- Your task -
The reply must consist of the complete listing, reproduced exactly, with no images included.
==================================================
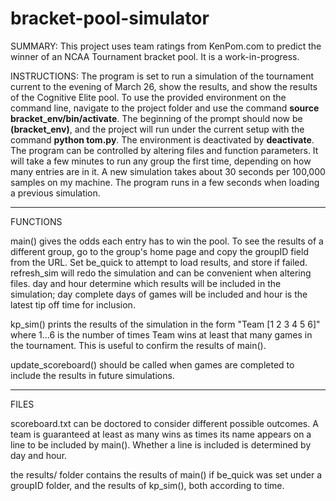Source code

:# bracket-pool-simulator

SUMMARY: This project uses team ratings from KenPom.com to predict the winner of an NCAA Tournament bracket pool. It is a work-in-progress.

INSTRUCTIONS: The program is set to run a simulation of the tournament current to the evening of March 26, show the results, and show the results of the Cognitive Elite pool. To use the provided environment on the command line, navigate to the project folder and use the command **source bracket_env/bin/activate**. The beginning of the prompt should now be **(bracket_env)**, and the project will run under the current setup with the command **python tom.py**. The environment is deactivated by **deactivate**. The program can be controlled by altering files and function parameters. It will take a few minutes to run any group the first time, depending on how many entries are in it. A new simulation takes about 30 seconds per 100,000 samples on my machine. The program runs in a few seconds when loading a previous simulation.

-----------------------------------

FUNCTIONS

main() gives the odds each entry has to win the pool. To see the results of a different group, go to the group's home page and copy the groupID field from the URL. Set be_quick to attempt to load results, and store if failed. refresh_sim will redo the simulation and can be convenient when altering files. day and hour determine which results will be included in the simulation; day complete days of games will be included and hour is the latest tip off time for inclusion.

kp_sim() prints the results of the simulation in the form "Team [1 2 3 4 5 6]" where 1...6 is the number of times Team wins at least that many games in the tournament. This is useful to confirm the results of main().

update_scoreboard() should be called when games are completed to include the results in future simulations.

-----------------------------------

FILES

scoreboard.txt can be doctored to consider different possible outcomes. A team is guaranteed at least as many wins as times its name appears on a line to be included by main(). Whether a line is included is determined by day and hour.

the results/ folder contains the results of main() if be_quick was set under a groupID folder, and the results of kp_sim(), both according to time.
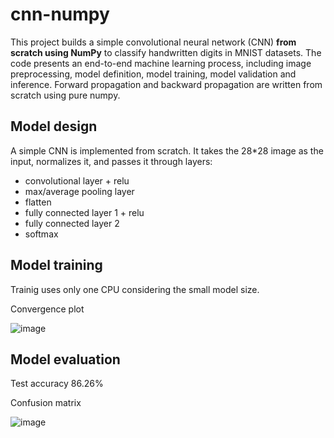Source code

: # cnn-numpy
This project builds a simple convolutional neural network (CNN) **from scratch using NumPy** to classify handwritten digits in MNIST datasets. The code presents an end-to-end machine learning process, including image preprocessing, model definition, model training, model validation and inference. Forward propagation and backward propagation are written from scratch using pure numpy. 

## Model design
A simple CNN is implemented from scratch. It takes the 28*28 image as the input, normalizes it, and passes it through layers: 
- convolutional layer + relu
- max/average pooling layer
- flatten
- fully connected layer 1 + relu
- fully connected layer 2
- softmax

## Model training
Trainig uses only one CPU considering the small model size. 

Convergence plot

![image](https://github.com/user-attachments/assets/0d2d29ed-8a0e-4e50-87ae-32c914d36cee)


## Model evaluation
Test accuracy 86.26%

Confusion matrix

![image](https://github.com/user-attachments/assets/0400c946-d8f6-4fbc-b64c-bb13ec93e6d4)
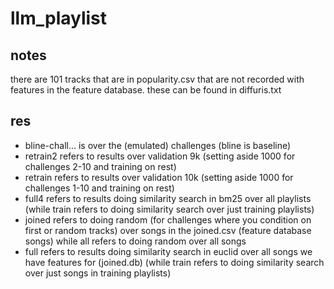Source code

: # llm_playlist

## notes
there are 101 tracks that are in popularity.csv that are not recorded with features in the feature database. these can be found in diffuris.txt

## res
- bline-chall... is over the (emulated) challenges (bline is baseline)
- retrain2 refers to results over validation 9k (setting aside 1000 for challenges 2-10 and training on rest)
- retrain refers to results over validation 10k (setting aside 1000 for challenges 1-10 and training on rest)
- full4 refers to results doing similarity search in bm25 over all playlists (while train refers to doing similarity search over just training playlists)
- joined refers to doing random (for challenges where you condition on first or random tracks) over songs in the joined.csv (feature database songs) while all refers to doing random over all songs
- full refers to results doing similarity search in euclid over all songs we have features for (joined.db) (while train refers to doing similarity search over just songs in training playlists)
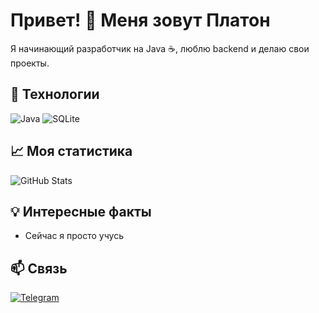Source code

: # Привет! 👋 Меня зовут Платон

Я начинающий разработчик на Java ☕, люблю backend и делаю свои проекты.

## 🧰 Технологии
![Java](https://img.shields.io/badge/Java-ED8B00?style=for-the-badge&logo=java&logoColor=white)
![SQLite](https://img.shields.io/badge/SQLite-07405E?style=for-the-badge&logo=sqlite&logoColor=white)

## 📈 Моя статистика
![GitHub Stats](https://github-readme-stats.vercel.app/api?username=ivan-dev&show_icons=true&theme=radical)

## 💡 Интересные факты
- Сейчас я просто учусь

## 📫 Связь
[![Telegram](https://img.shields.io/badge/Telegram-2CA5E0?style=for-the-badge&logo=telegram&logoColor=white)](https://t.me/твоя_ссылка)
==================================================
- Response -
Source code

:# bracket-pool-simulator

SUMMARY: This project uses team ratings from KenPom.com to predict the winner of an NCAA Tournament bracket pool. It is a work-in-progress.

INSTRUCTIONS: The program is set to run a simulation of the tournament current to the evening of March 26, show the results, and show the results of the Cognitive Elite pool. To use the provided environment on the command line, navigate to the project folder and use the command **source bracket_env/bin/activate**. The beginning of the prompt should now be **(bracket_env)**, and the project will run under the current setup with the command **python tom.py**. The environment is deactivated by **deactivate**. The program can be controlled by altering files and function parameters. It will take a few minutes to run any group the first time, depending on how many entries are in it. A new simulation takes about 30 seconds per 100,000 samples on my machine. The program runs in a few seconds when loading a previous simulation.

-----------------------------------

FUNCTIONS

main() gives the odds each entry has to win the pool. To see the results of a different group, go to the group's home page and copy the groupID field from the URL. Set be_quick to attempt to load results, and store if failed. refresh_sim will redo the simulation and can be convenient when altering files. day and hour determine which results will be included in the simulation; day complete days of games will be included and hour is the latest tip off time for inclusion.

kp_sim() prints the results of the simulation in the form "Team [1 2 3 4 5 6]" where 1...6 is the number of times Team wins at least that many games in the tournament. This is useful to confirm the results of main().

update_scoreboard() should be called when games are completed to include the results in future simulations.

-----------------------------------

FILES

scoreboard.txt can be doctored to consider different possible outcomes. A team is guaranteed at least as many wins as times its name appears on a line to be included by main(). Whether a line is included is determined by day and hour.

the results/ folder contains the results of main() if be_quick was set under a groupID folder, and the results of kp_sim(), both according to time.
Source code

: # cnn-numpy
This project builds a simple convolutional neural network (CNN) **from scratch using NumPy** to classify handwritten digits in MNIST datasets. The code presents an end-to-end machine learning process, including image preprocessing, model definition, model training, model validation and inference. Forward propagation and backward propagation are written from scratch using pure numpy. 

## Model design
A simple CNN is implemented from scratch. It takes the 28*28 image as the input, normalizes it, and passes it through layers: 
- convolutional layer + relu
- max/average pooling layer
- flatten
- fully connected layer 1 + relu
- fully connected layer 2
- softmax

## Model training
Trainig uses only one CPU considering the small model size. 

Convergence plot

![image](https://github.com/user-attachments/assets/0d2d29ed-8a0e-4e50-87ae-32c914d36cee)


## Model evaluation
Test accuracy 86.26%

Confusion matrix

![image](https://github.com/user-attachments/assets/0400c946-d8f6-4fbc-b64c-bb13ec93e6d4)
Source code

: # llm_playlist

## notes
there are 101 tracks that are in popularity.csv that are not recorded with features in the feature database. these can be found in diffuris.txt

## res
- bline-chall... is over the (emulated) challenges (bline is baseline)
- retrain2 refers to results over validation 9k (setting aside 1000 for challenges 2-10 and training on rest)
- retrain refers to results over validation 10k (setting aside 1000 for challenges 1-10 and training on rest)
- full4 refers to results doing similarity search in bm25 over all playlists (while train refers to doing similarity search over just training playlists)
- joined refers to doing random (for challenges where you condition on first or random tracks) over songs in the joined.csv (feature database songs) while all refers to doing random over all songs
- full refers to results doing similarity search in euclid over all songs we have features for (joined.db) (while train refers to doing similarity search over just songs in training playlists)
Source code

: # Привет! 👋 Меня зовут Платон

Я начинающий разработчик на Java ☕, люблю backend и делаю свои проекты.

## 🧰 Технологии
![Java](https://img.shields.io/badge/Java-ED8B00?style=for-the-badge&logo=java&logoColor=white)
![SQLite](https://img.shields.io/badge/SQLite-07405E?style=for-the-badge&logo=sqlite&logoColor=white)

## 📈 Моя статистика
![GitHub Stats](https://github-readme-stats.vercel.app/api?username=ivan-dev&show_icons=true&theme=radical)

## 💡 Интересные факты
- Сейчас я просто учусь

## 📫 Связь
[![Telegram](https://img.shields.io/badge/Telegram-2CA5E0?style=for-the-badge&logo=telegram&logoColor=white)](https://t.me/твоя_ссылка)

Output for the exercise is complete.